Task details: Please copy each line of the listing below in which the word "Timothy" appears.

Extracted material:
* * * * * * * * *

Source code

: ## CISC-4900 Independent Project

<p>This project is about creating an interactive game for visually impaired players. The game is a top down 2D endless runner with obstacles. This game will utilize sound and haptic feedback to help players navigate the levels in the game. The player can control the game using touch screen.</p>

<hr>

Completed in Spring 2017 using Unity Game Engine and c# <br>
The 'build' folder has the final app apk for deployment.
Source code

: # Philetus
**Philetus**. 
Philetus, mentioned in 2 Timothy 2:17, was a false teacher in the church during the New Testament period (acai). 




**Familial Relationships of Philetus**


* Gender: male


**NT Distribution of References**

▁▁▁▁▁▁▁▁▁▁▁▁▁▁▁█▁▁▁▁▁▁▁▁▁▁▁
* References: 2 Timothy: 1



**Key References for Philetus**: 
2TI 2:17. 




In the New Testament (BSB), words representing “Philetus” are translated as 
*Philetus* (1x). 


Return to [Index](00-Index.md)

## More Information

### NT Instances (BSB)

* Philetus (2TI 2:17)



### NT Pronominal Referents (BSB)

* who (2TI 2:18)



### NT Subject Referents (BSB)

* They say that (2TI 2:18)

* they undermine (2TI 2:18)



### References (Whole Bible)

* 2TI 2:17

* * * * * * * * *

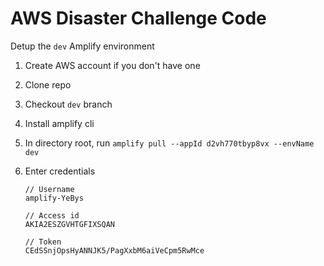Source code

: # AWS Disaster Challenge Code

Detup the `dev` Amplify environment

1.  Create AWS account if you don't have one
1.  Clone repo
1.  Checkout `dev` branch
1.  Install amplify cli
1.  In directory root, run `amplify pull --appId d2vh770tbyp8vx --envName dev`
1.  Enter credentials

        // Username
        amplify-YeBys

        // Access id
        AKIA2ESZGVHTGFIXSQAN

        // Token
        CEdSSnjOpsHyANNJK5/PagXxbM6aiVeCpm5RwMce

* * * * * * * * *

Finished exercise:
Philetus, mentioned in 2 Timothy 2:17, was a false teacher in the church during the New Testament period (acai). 
* References: 2 Timothy: 1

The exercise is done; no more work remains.